Over the past couple of evenings, I have been tracking down a bug that drastically impacted my game's performance. In the end, it was caused by an Instancer template that recursively instanced itself. So every frame, a new child node would be added, quickly giving 1000s of children.

The offending file ThickFlameRing.xml can be seen here:

<?xml version="1.0" ?>
<node id="1">
    <attribute name="Is Enabled" value="true" />
    <attribute name="Name" value="ThickFlameRing" />
    <attribute name="Tags" value="EMPTY" />
    <attribute name="Position" value="0 0 0" />
    <attribute name="Rotation" value="0.5 0 -0.866025 0" />
    <attribute name="Scale" value="1 1 1" />
    <component id="1" type="Instancer">
        <attribute name="Object" value="Objects/ThickFlameRing.xml" />
    </component>
</node>

Unfortunately, my (modified) Blender3D exporter subtly doesn't handle certain collection naming arrangements somehow I had two collections, one inside Collection1 and one outside, and the outside one was just a linked copy of the other (or something like that I'm not sure what I did). But both where named ThickFlameRing, and the one simply instanced the other, hence the file above. Deleting that second (extra) collection and just having the first fixed the problem after I re-exported. However, tracking down the cause of the problem was a lot more complicated, as I made several incorrect guesses along the way.

I noticed the problem after I would let the game run for a few minutes. The performance would drop from >60FPS to <10FPS. Turning on the profiler's output, I saw that the issue was in UpdatePhysics. "Naturally," I assumed I had some physics issue (though I believe now that such an issue should show up in StepSimulation. I tracked down the issue to be caused by the CharacterController (by removing all of them from the scene). So I suspected the problem was in some of the physics code with that, perhaps SphereCastMultiple. Using callgrind, I saw that the bullet3d broadphase was fairly costly, so I thought maybe it was some bug in that, or maybe I was somewhere creating physics objects in an extra scene, or that were just falling forever, etc.

But I was hopeful that the performance was actually just caused by the debug build, which is slower. So I tried switching to a RelWithDebInfo build, which nearly immediately crashed. It turns out the AddDirs directories were not being added to the ResourceCache, which caused a crash when a resource that was needed was not found (yes, I should fix that bug later so it doesn't crash). But It seemed like it was actually adding them, I even added logging that showed that to be the case. Well, actually it didn't. It showed that I thought they were being added, but I was doing that in an assert(). And assert() is replaced with a no-op ((void)0) or similar on NDEBUG builds. Which meant I wasn't actually adding them.
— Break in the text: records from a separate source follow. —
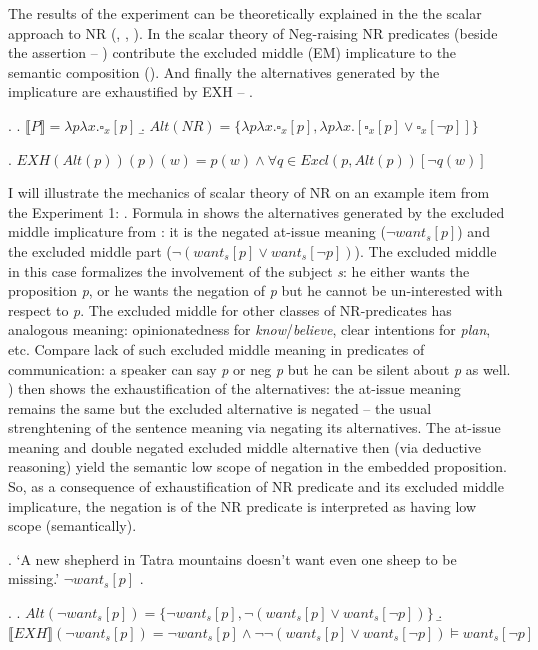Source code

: \documentclass[12pt]{scrartcl}
\begin{document}
The results of the experiment can be theoretically explained in the the scalar approach to NR (\citealt{horn1973semantic}, \citealt{romoli2012soft}, \citealt{romoli2013scalar}). In the scalar theory of Neg-raising  NR predicates (beside the assertion -- \Next[a]) contribute the  excluded middle (EM) implicature to the semantic composition (\Next[b]). And finally the   alternatives generated by the implicature are exhaustified by EXH -- \NNext.

\ex. \a. \(\llbracket P \rrbracket = \lambda p\lambda x.\square_x[p]\)
\b.
\(Alt(NR)=\{\lambda p\lambda x.\square_x[p],\lambda p\lambda x.[\square_x[p] \vee \square_x[\neg p]]\}\)

\ex.
\(EXH(Alt(p))(p)(w) = p(w) \wedge \forall q \in Excl(p,Alt(p))[\neg q(w)]\)

I will illustrate the mechanics of scalar theory of NR on an example item from the Experiment 1: \Next. Formula in \NNext[a] shows the alternatives generated by the excluded middle implicature from \LLast[b]: it is the negated at-issue meaning ($\neg want_s[p]$) and the excluded middle part ($\neg(want_s[p] \vee want_s[\neg p])$). The excluded middle in this case formalizes the involvement of the subject \textit{s}: he either wants the proposition \textit{p}, or he wants the negation of \textit{p} but he cannot be un-interested with respect to \textit{p}. The excluded middle for other classes of NR-predicates has analogous meaning: opinionatedness for \textit{know}/\textit{believe}, clear intentions for \textit{plan}, etc. Compare lack of such excluded middle meaning in predicates of communication: a speaker can say \textit{p} or neg \textit{p} but he can be silent about \textit{p} as well. \Next[b]) then shows the exhaustification of the alternatives: the at-issue meaning remains the same but the excluded alternative is negated -- the usual strenghtening of the sentence meaning via negating its alternatives. The at-issue meaning and double negated excluded middle alternative then (via deductive reasoning) yield the semantic low scope of negation in the embedded proposition. So, as a consequence of exhaustification of NR predicate and its excluded middle implicature, the negation is of the NR predicate is interpreted as having low scope (semantically).
  

\ex. `A new shepherd in Tatra mountains doesn't want even one sheep to
be missing.' \(\neg want_s[p]\) .

\ex. \a.
\(Alt(\neg want_s[p])=\{\neg want_s[p], \neg(want_s[p] \vee want_s[\neg p])\}\)
\b.
\(\llbracket EXH\rrbracket (\neg want_s[p])=\neg want_s[p] \wedge \neg \neg(want_s[p] \vee want_s[\neg p]) \models want_s[\neg p]\)
\end{document}
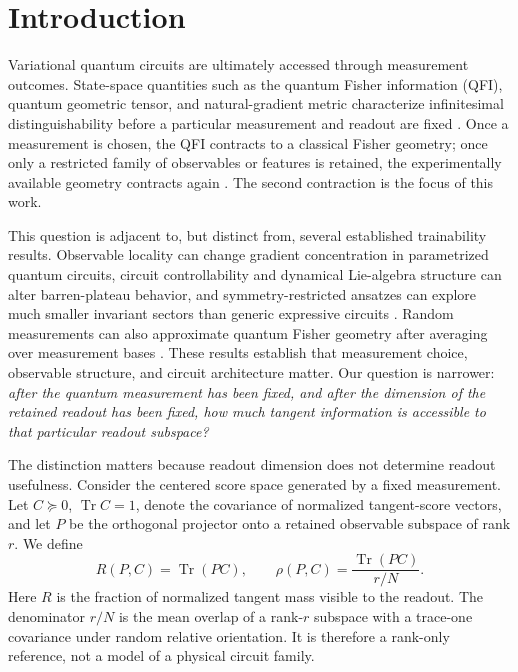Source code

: \documentclass[aps,prx,reprint,superscriptaddress,nofootinbib,longbibliography]{revtex4-2}
\newcommand{\Tr}{\operatorname{Tr}}
\begin{document}
\section{Introduction}

Variational quantum circuits are ultimately accessed through measurement outcomes. State-space quantities such as the quantum Fisher information (QFI), quantum geometric tensor, and natural-gradient metric characterize infinitesimal distinguishability before a particular measurement and readout are fixed \cite{BraunsteinCaves1994,Stokes2020,Haug2021}. Once a measurement is chosen, the QFI contracts to a classical Fisher geometry; once only a restricted family of observables or features is retained, the experimentally available geometry contracts again \cite{BraunsteinCaves1994,HottaOzawa2004,LuLuoOh2012}. The second contraction is the focus of this work.

This question is adjacent to, but distinct from, several established trainability results. Observable locality can change gradient concentration in parametrized quantum circuits, circuit controllability and dynamical Lie-algebra structure can alter barren-plateau behavior, and symmetry-restricted ansatzes can explore much smaller invariant sectors than generic expressive circuits \cite{Cerezo2021,UvarovBiamonte2021,Larocca2022,HolmesSharma2022}. Random measurements can also approximate quantum Fisher geometry after averaging over measurement bases \cite{LuSha2025}. These results establish that measurement choice, observable structure, and circuit architecture matter. Our question is narrower: \emph{after the quantum measurement has been fixed, and after the dimension of the retained readout has been fixed, how much tangent information is accessible to that particular readout subspace?}

The distinction matters because readout dimension does not determine readout usefulness. Consider the centered score space generated by a fixed measurement. Let $C\succeq0$, $\Tr C=1$, denote the covariance of normalized tangent-score vectors, and let $P$ be the orthogonal projector onto a retained observable subspace of rank $r$. We define
\begin{equation}
R(P,C)=\Tr(PC),
\qquad
\rho(P,C)=\frac{\Tr(PC)}{r/N}.
\label{eq:def-rho}
\end{equation}
Here $R$ is the fraction of normalized tangent mass visible to the readout. The denominator $r/N$ is the mean overlap of a rank-$r$ subspace with a trace-one covariance under random relative orientation. It is therefore a rank-only reference, not a model of a physical circuit family.
\end{document}
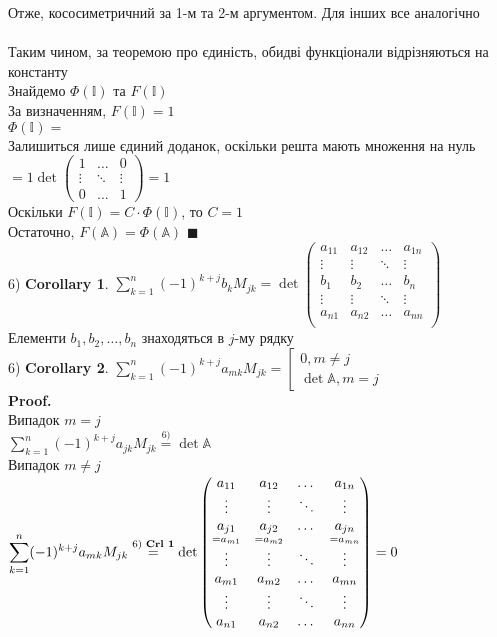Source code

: \documentclass[a4paper, 14pt]{extarticle}
\def\huge{\displaystyle}
\def\proof{\textbf{Proof.}\\}
\def\bigline{\vspace{5mm}\\}
\def\qed{$\blacksquare$}
\begin{document}
Отже, кососиметричний за 1-м та 2-м аргументом. Для інших все аналогічно\\
\\
Таким чином, за теоремою про єдиність, обидві функціонали відрізняються на константу\\
Знайдемо $\Phi(\mathbb{I})$ та $F(\mathbb{I})$\\
За визначенням, $F(\mathbb{I}) = 1$\\
$\Phi(\mathbb{I}) =$\\
Залишиться лише єдиний доданок, оскільки решта мають множення на нуль\\
$= 1 \det \begin{pmatrix} 1 & \dots & 0 \\ \vdots & \ddots & \vdots \\ 0 & \dots & 1 \end{pmatrix} = 1$\\
Оскільки $F(\mathbb{I}) = C\cdot \Phi(\mathbb{I})$, то $C = 1$\\
Остаточно, $F(\mathbb{A}) = \Phi(\mathbb{A})$ \qed
\bigline
6) \textbf{Corollary 1}. $\huge\sum_{k=1}^n (-1)^{k+j} b_k M_{jk} = \det \begin{pmatrix}
a_{11} & a_{12} & \dots & a_{1n} \\
\vdots & \vdots & \ddots & \vdots \\
b_1 & b_2 & \dots & b_n \\
\vdots & \vdots & \ddots & \vdots \\
a_{n1} & a_{n2} & \dots & a_{nn} \\
\end{pmatrix}$\\
Елементи $b_1,b_2,\dots,b_n$ знаходяться в $j$-му рядку
\bigline
6) \textbf{Corollary 2}. $\huge \sum_{k=1}^n (-1)^{k+j} a_{mk}M_{jk} = \left[\begin{gathered} 0, m \neq j \\ \det \mathbb{A}, m = j \end{gathered} \right.$\\
\proof
Випадок $m = j$\\
$\huge \sum_{k=1}^n (-1)^{k+j} a_{jk} M_{jk} \overset{\textrm{6)}}{=} \det \mathbb{A}$\\
Випадок $m \neq j$\\
$\huge \sum_{k=1}^n (-1)^{k+j} a_{mk} M_{jk} \overset{\textrm{6) \textbf{Crl 1}}}{=} \det \begin{pmatrix}
a_{11} & a_{12} & \dots & a_{1n} \\
\vdots & \vdots & \ddots & \vdots \\
\underset{=a_{m1}}{a_{j1}} & \underset{=a_{m2}}{a_{j2}} & \dots & \underset{=a_{mn}}{a_{jn}} \\
\vdots & \vdots & \ddots & \vdots \\
a_{m1} & a_{m2} & \dots & a_{mn} \\
\vdots & \vdots & \ddots & \vdots \\
a_{n1} & a_{n2} & \dots & a_{nn}
\end{pmatrix} = 0$\\
\end{document}
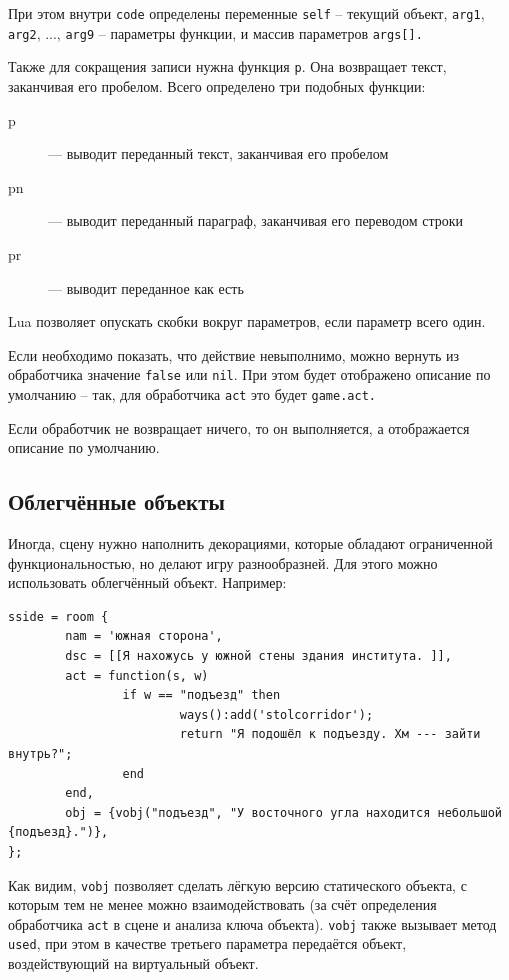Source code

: \documentclass[a4paper,12pt]{article}
\begin{document}
При этом внутри \verb/code/ определены переменные \verb/self/ -- текущий объект, \verb/arg1/, \verb/arg2/, ..., \verb/arg9/ -- параметры функции, и массив параметров \verb/args[]./

Также для сокращения записи нужна функция \verb/p/. Она возвращает текст, заканчивая его пробелом. Всего определено три подобных функции:

\begin{description}
\item[p] --- выводит переданный текст, заканчивая его пробелом
\item[pn] --- выводит переданный параграф, заканчивая его переводом строки
\item[pr] --- выводит переданное как есть
\end{description}

Lua позволяет опускать скобки вокруг параметров, если параметр всего один.

Если необходимо показать, что действие невыполнимо, можно вернуть из обработчика значение \verb/false/ или \verb/nil/. При этом будет отображено описание по умолчанию -- так, для обработчика \verb/act/ это будет  \verb`game.act.`

Если обработчик не возвращает ничего, то он выполняется, а отображается описание по умолчанию.

\subsection{Облегчённые объекты}

Иногда, сцену нужно наполнить декорациями, которые обладают ограниченной функциональностью, но делают игру разнообразней. Для этого можно использовать облегчённый объект. Например:

\begin{verbatim}
sside = room {
        nam = 'южная сторона',
        dsc = [[Я нахожусь у южной стены здания института. ]],
        act = function(s, w)
                if w == "подъезд" then
                        ways():add('stolcorridor');
                        return "Я подошёл к подъезду. Хм --- зайти внутрь?";
                end
        end,
        obj = {vobj("подъезд", "У восточного угла находится небольшой {подъезд}.")},
};
\end{verbatim}

Как видим, \verb/vobj/ позволяет сделать лёгкую версию статического объекта, с которым тем не менее можно взаимодействовать (за счёт определения обработчика \verb/act/ в сцене и анализа ключа объекта). \verb/vobj/ также вызывает метод \verb/used/, при этом в качестве третьего параметра передаётся объект, воздействующий на виртуальный объект.
\end{document}
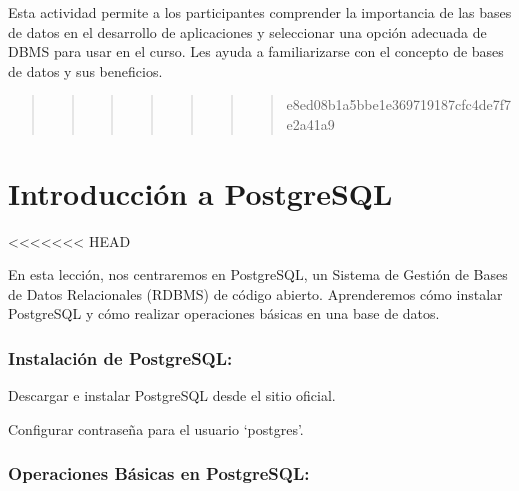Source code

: \documentclass[
  a4paper,
  DIV=11,
  numbers=noendperiod,
  onepage,
  openany]{scrreprt}
\begin{document}
Esta actividad permite a los participantes comprender la importancia de
las bases de datos en el desarrollo de aplicaciones y seleccionar una
opción adecuada de DBMS para usar en el curso. Les ayuda a
familiarizarse con el concepto de bases de datos y sus beneficios.

\begin{quote}
\begin{quote}
\begin{quote}
\begin{quote}
\begin{quote}
\begin{quote}
\begin{quote}
e8ed08b1a5bbe1e369719187cfc4de7f7e2a41a9
\end{quote}
\end{quote}
\end{quote}
\end{quote}
\end{quote}
\end{quote}
\end{quote}

\hypertarget{introducciuxf3n-a-postgresql}{%
\chapter{Introducción a PostgreSQL}\label{introducciuxf3n-a-postgresql}}

\textless\textless\textless\textless\textless\textless\textless{} HEAD

En esta lección, nos centraremos en PostgreSQL, un Sistema de Gestión de
Bases de Datos Relacionales (RDBMS) de código abierto. Aprenderemos cómo
instalar PostgreSQL y cómo realizar operaciones básicas en una base de
datos.

\hypertarget{instalaciuxf3n-de-postgresql}{%
\subsection{Instalación de
PostgreSQL:}\label{instalaciuxf3n-de-postgresql}}

Descargar e instalar PostgreSQL desde el sitio oficial.

Configurar contraseña para el usuario `postgres'.

\hypertarget{operaciones-buxe1sicas-en-postgresql}{%
\subsection{Operaciones Básicas en
PostgreSQL:}\label{operaciones-buxe1sicas-en-postgresql}}
\end{document}
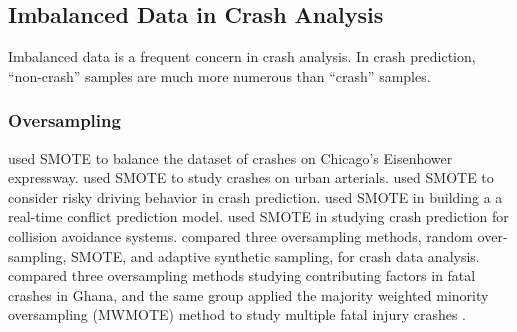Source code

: 








\subsection{Imbalanced Data in Crash Analysis}

Imbalanced data is a frequent concern in crash analysis.  In crash prediction, ``non-crash'' samples are much more numerous than ``crash'' samples. 

\subsubsection{Oversampling}

%
\cite{PARSA2019202} used SMOTE to balance the dataset of crashes on Chicago's Eisenhower expressway.  
%
\cite{LI2020105371} used SMOTE to study crashes on urban arterials.  
%
\cite{GUO2021106328} used SMOTE to consider risky driving behavior in crash prediction.  
%
\cite{ORSINI2021106382} used SMOTE in building a a real-time conflict prediction model.
%
\cite{ELAMRANIABOUELASSAD2020102708} used SMOTE in studying crash prediction for collision avoidance systems.  
%
\cite{MORRIS2021106240} compared three oversampling methods, 
random over-sampling, SMOTE, and adaptive synthetic sampling, for crash data analysis.  
%
\cite{YAHAYA2021105936} compared three oversampling methods studying contributing factors in fatal crashes in Ghana, and the same group applied the majority weighted minority oversampling (MWMOTE) method to study multiple fatal injury crashes \citep{YAHAYA2021105851}.


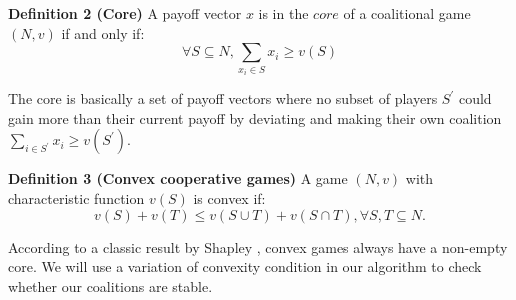 
            {\bf Definition 2 (Core)} A payoff vector $x$ is in the $core$ of
            a coalitional game $(N, v)$ if and only if:
            \begin{equation}\label{eq:core}
            \forall S \subseteq N, \sum_{x_i \in S} x_i \geq v(S)
            \end{equation}

            The core is basically a set of payoff vectors where no subset of
            players $S^\prime$ could gain more than their current payoff by
            deviating and making their own coalition $\sum_{i \in S^\prime}
            x_i \geq v(S^\prime)$.

            {\bf Definition 3 (Convex cooperative games)} A game $(N,v)$ with
            characteristic function $v(S)$ is convex if:
            \begin{equation}\label{eq:convex}
            v(S) + v(T) \leq v(S \cup T) + v (S \cap T), \forall S,T \subseteq
            N.
            \end{equation}

            According to a classic result by Shapley \cite{S1971cores}, convex
            games always have a non-empty core. We will use a variation of
            convexity condition in our algorithm to check whether our
            coalitions are stable.

%

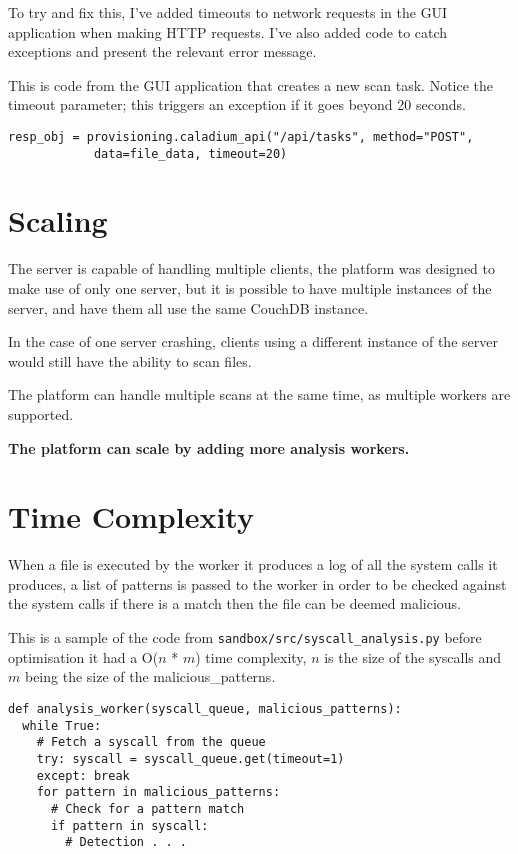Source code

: To try and fix this, I've added timeouts
to network requests in the GUI application when making HTTP requests.
I've also added code to catch exceptions
and present the relevant error message.

This is code from the GUI application that creates a new scan task.
Notice the timeout parameter;
this triggers an exception if it goes beyond 20 seconds.

\begin{lstlisting}
resp_obj = provisioning.caladium_api("/api/tasks", method="POST",
            data=file_data, timeout=20)
\end{lstlisting}

\section{Scaling}
The server is capable of handling multiple clients,
the platform was designed to make use of only one server,
but it is possible to have multiple instances of the server,
and have them all use the same CouchDB instance.

In the case of one server crashing,
clients using a different instance of the server
would still have the ability to scan files.

The platform can handle multiple scans at the same time,
as multiple workers are supported.

\textbf{The platform can scale by adding more analysis workers.}

\section{Time Complexity}
When a file is executed by the worker it produces a log of all the
system calls it produces, a list of patterns is passed to
the worker in order to be checked against the system calls
if there is a match then the file can be deemed malicious.

This is a sample of the code from \texttt{sandbox/src/syscall\_analysis.py}
before optimisation it had a O($n$ * $m$) time complexity,
$n$ is the size of the syscalls
and $m$ being the size of the malicious\_patterns.

\begin{lstlisting}
def analysis_worker(syscall_queue, malicious_patterns):
  while True:
    # Fetch a syscall from the queue
    try: syscall = syscall_queue.get(timeout=1)
    except: break
    for pattern in malicious_patterns:
      # Check for a pattern match
      if pattern in syscall:
        # Detection . . .
\end{lstlisting}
So I added my own do_assert() macro that will be used to always call the code, even on Release builds (and for now it throws an exception for use in debugging with the RelWithDebInfo build).

And with that, I could actually run the RelWithDebInfo build successfully. Unfortunately, performance was still bad! I thought "Well, maybe it's just my laptop is heating up as I run it, and that is causing it to throttle and killing performance." But that isn't acceptable, as I have a decent processor, and want ordinary computers to be able to play my game. I would need to fix it some how.

So I threw in some new URHO3D_PROFILE markers to my code, which did show me the problem was in CharacterController::FixedUpdate(). I eliminated the SphereCastMultiple from being the cause by commenting it out still the performance degradation (aside: an annoying bug, I had to wait many seconds to confirm that the bug was still there every time I ran it). But I couldn't figure out what was the actual cause.

Then, praise the Lord, last night I realized it could have been due to new Nodes being created. Every frame there were 2 InstantiateXML calls, after all (a bug I had not bothered to track down when I was looking at the profiler earlier). Since there was a GetComponentRecursive call in the FixedUpdate, this could be the cause! Indeed, further investigation showed that it was the cause there were new children being created every frame, coming from the Instancer component. And, looking at the file, I found what I have copied above a recursive instance template. Which quickly swelled the number of children to search through from about 50 to thousands in seconds.

So, I made some fixes in Blender, re-exported, and no more bug. I also added some safeguards in the Instancer component to track the instancing depth so I will receive some error messages should such a situation arise again in the future (even if it is a more subtle case where it has several templates in the recursive loop, rather than just a single one).


Lessons:

  • Remember that assert(x()) only calls x() in a debug build.
  • Don't assume the fault is in the library you've been using successfully up to now without good cause.
  • Pay attention to what is labeled as the cause (UpdatePhysics) and what is not (StepSimulation).
  • Don't blindly trust the tools I think callgrind caused me more of a delay than help here, as I was worried about the UI text batches, and the Sound, and the Physics, and not about the actual problem (GetComponent recursive). Not sure why that didn't show up. I do think the tools are very helpful and good in general, but here it didn't help.